Critical Videogame Culture This is a proposed course, conceived by Tanner Higgin. It integrates games into the actual course (students download Steam games as required course materials!) and uses them to demonstrate certain ideas as pertaining to critical theory. Higgin has a ton of resources on this site, so he'd likely be a good contact. I also thought it was interesting that Higgin quotes McKenzie Wark (from the previous syllabus), in that I hadn't heard of her before. She seems to be a fairly important figure in video game studies. Her book Game Theory would likely be a good resource.

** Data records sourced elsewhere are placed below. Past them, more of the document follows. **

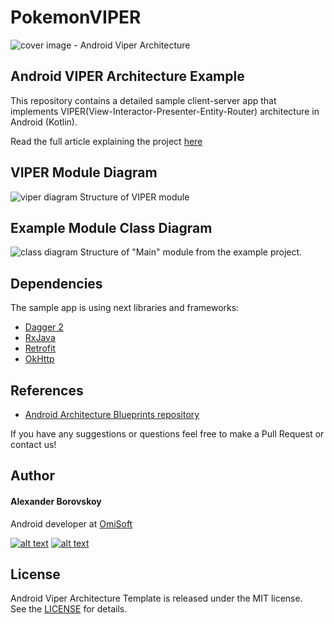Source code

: # PokemonVIPER
<img src="./Demo/cover.png" alt="cover image - Android Viper Architecture">

## Android VIPER Architecture Example 

This repository contains a detailed sample client-server app that implements VIPER(View-Interactor-Presenter-Entity-Router) architecture in Android (Kotlin).

Read the full article explaining the project [here](https://medium.com/omisoft/https-medium-com-omisoft-viper-in-android-the-practical-guide-or-how-to-catch-a-snake-78cc17e96d63)

## VIPER Module Diagram 
<img src="./Demo/viper-diagram.png" alt="viper diagram">
Structure of VIPER module

## Example Module Class Diagram
<img src="./Demo/template_diagram.png" alt="class diagram">
Structure of "Main" module from the example project.

## Dependencies
The sample app is using next libraries and frameworks:
- [Dagger 2](https://google.github.io/dagger/)
- [RxJava](https://github.com/ReactiveX/RxJava)
- [Retrofit](https://square.github.io/retrofit/)
- [OkHttp](https://square.github.io/okhttp/)

## References
- [Android Architecture Blueprints repository](https://github.com/googlesamples/android-architecture)

If you have any suggestions or questions feel free to make a Pull Request or contact us!

## Author
#### Alexander Borovskoy
Android developer at [OmiSoft](https://omisoft.net/?utm_source=github&utm_medium=social)

[![alt text][1.1]][1]
[![alt text][2.1]][2]

[1]: http://www.twitter.com/omisoftnet
[2]: http://www.facebook.com/omisoftnet

[1.1]: http://i.imgur.com/wWzX9uB.png (twitter icon without padding)
[2.1]: http://i.imgur.com/fep1WsG.png (facebook icon without padding)

## License
Android Viper Architecture Template is released under the MIT license.  
See the [LICENSE](./LICENSE.md) for details.
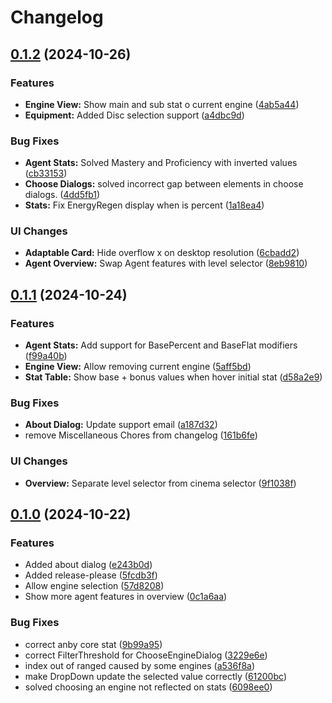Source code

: # Changelog

## [0.1.2](https://github.com/JuanCalle1606/ZZZDmgCalculator/compare/v0.1.1...v0.1.2) (2024-10-26)


### Features

* **Engine View:** Show main and sub stat o current engine ([4ab5a44](https://github.com/JuanCalle1606/ZZZDmgCalculator/commit/4ab5a441442e4d0a03de73af7554010e10e0432c))
* **Equipment:** Added Disc selection support ([a4dbc9d](https://github.com/JuanCalle1606/ZZZDmgCalculator/commit/a4dbc9df8f74a289b7f7a9074a593ca7ff70c431))


### Bug Fixes

* **Agent Stats:** Solved Mastery and Proficiency with inverted values ([cb33153](https://github.com/JuanCalle1606/ZZZDmgCalculator/commit/cb331534bc4af976ac98c62865b58b593027f7ec))
* **Choose Dialogs:** solved incorrect gap between elements in choose dialogs. ([4dd5fb1](https://github.com/JuanCalle1606/ZZZDmgCalculator/commit/4dd5fb1019981177bccb6b3aad158bbffcd3d7ad))
* **Stats:** Fix EnergyRegen display when is percent ([1a18ea4](https://github.com/JuanCalle1606/ZZZDmgCalculator/commit/1a18ea4b4655fef4832d68a04485a70aad76470c))


### UI Changes

* **Adaptable Card:** Hide overflow x on desktop resolution ([6cbadd2](https://github.com/JuanCalle1606/ZZZDmgCalculator/commit/6cbadd2d4e8e82653580ac1afe0a6a52b6096a37))
* **Agent Overview:** Swap Agent features with level selector ([8eb9810](https://github.com/JuanCalle1606/ZZZDmgCalculator/commit/8eb9810fd71559b4ff9325580ffc0aa76ad5137f))

## [0.1.1](https://github.com/JuanCalle1606/ZZZDmgCalculator/compare/v0.1.0...v0.1.1) (2024-10-24)


### Features

* **Agent Stats:** Add support for BasePercent and BaseFlat modifiers ([f99a40b](https://github.com/JuanCalle1606/ZZZDmgCalculator/commit/f99a40b20be35239f47629130be1188007cbbbf9))
* **Engine View:** Allow removing current engine ([5aff5bd](https://github.com/JuanCalle1606/ZZZDmgCalculator/commit/5aff5bd8f9c95a4d7a64ecec9c7e03d0f9980861))
* **Stat Table:** Show base + bonus values when hover initial stat ([d58a2e9](https://github.com/JuanCalle1606/ZZZDmgCalculator/commit/d58a2e9c50a51e9a152857601abc0d61d62ca1ec))


### Bug Fixes

* **About Dialog:** Update support email ([a187d32](https://github.com/JuanCalle1606/ZZZDmgCalculator/commit/a187d3287fe2a1a484a660c35b37d94f2e91ee46))
* remove Miscellaneous Chores from changelog ([161b6fe](https://github.com/JuanCalle1606/ZZZDmgCalculator/commit/161b6feb097426d36a44f7596f57fbe3afb83c20))


### UI Changes

* **Overview:** Separate level selector from cinema selector ([9f1038f](https://github.com/JuanCalle1606/ZZZDmgCalculator/commit/9f1038f6b1c740f37aa262b605f3b6b6745bb72f))

## [0.1.0](https://github.com/JuanCalle1606/ZZZDmgCalculator/releases/tag/v0.1.0) (2024-10-22)


### Features

* Added about dialog ([e243b0d](https://github.com/JuanCalle1606/ZZZDmgCalculator/commit/e243b0d6f4ca15b8bf09332e27eaf7088ce33693))
* Added release-please ([5fcdb3f](https://github.com/JuanCalle1606/ZZZDmgCalculator/commit/5fcdb3fa88ea00bf8dbe1c57fa42ae3bd3c02ad7))
* Allow engine selection ([57d8208](https://github.com/JuanCalle1606/ZZZDmgCalculator/commit/57d820808e1bac9d7e07fb5765317b37d1099882))
* Show more agent features in overview ([0c1a6aa](https://github.com/JuanCalle1606/ZZZDmgCalculator/commit/0c1a6aa2c3b4099ed7fd78be2833a121398da857))


### Bug Fixes

* correct anby core stat ([9b99a95](https://github.com/JuanCalle1606/ZZZDmgCalculator/commit/9b99a952e8f9d972a6a06b3aad429d5602906a62))
* correct FilterThreshold for ChooseEngineDialog ([3229e6e](https://github.com/JuanCalle1606/ZZZDmgCalculator/commit/3229e6e7432d56194ce376cfac00f684bc0f0c8f))
* index out of ranged caused by some engines ([a536f8a](https://github.com/JuanCalle1606/ZZZDmgCalculator/commit/a536f8a53aec84b1a6e82666dd7fc4a03cbc2f99))
* make DropDown update the selected value correctly ([61200bc](https://github.com/JuanCalle1606/ZZZDmgCalculator/commit/61200bc91ae30bc512b48fd6375a59e720f8e2ec))
* solved choosing an engine not reflected on stats ([6098ee0](https://github.com/JuanCalle1606/ZZZDmgCalculator/commit/6098ee0a0af4a0b68c4178942be74ac31451a97d))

Game Analysis and Criticism This course, taught by Greg Marlow at Sessions College, looks at what makes games successful and artistic. It's not as pertinent perhaps as the other courses, but it still addresses video games from a critical perspective, and the instructor and/or course content developer might be useful contact.

Books

The Meaning of Video Games: Gaming and Textual Strategies (2008), by Steven E. Jones.
This is perhaps a little bit outdated, but it definitely goes hand in hand with Paul's study of video game literacy. It basically looks at games from a textual studies approach and builds on the assumption that video games are already meaningful, from a number of perspective.
A Mind Forever Voyaging: A History of Storytelling in Video Games (2012), by Dylan Holmes
Holmes looks at the history of storytelling in video games, addressing along the way how how the introduction of moral choices in games has affected the industry, how film techniques have enhanced/detracted from the gaming experience, whether video games can be considered art, and and number of other pertinent topics.
Well Played 1.0: Video Games, Value and Meaning (2009) and Well Played 2.0: Video Games, Value and Meaning (2010), by Drew Davidson
The Amazon book info says it better than I could: "This book is full of in-depth close readings of video games that parse out the various meanings to be found in the experience of playing a game. 22 contributors (developers, scholars, reviewers and bloggers) look at video games through both senses of “well played.” The goal is to help develop and define a literacy of games as well as a sense of their value as an experience. " The only thing that I might add is that both are free for Kindle.
 Understanding Video Games: The Essential Introduction (2012), by Simon Egenfeldt-Nielsen, Jonas Heide Smith , and Susana Pajares Tosca
Examines the predominant analytical theories for evaluating meaning in video games and takes a look at game aesthetics and design. Lays out the history of games and presents a number of modern moral/ethical dilemmas surrounding the game industry.

Miscellaneous Resources 

Critical Hit - A Video Game Critical Theory Primer This got me really excited because it comes out of a video game forum rather than a formal/education institution. It has a lot of people who chimed in about how interested they are in these topics, and it provides links to a number of really valuable resources like Game Studies, an open scholarly journal about video games. The link I provided should take you to an article entitled, "Game Analysis: Developing a Methodological Toolkit for the Qualitative Study of Games," by Mia Consalvo and Nathan Dutton.

Below are some other links. They are less rigorous and/or less specific to Paul's topic, but they provide some interesting insights:
Video Games: A Critical Analysis (We need to study video games because...)

Anyway, that's all for now. Hopefully this proves useful for Paul and anyone else interested in studying video games from a critical or academic perspective.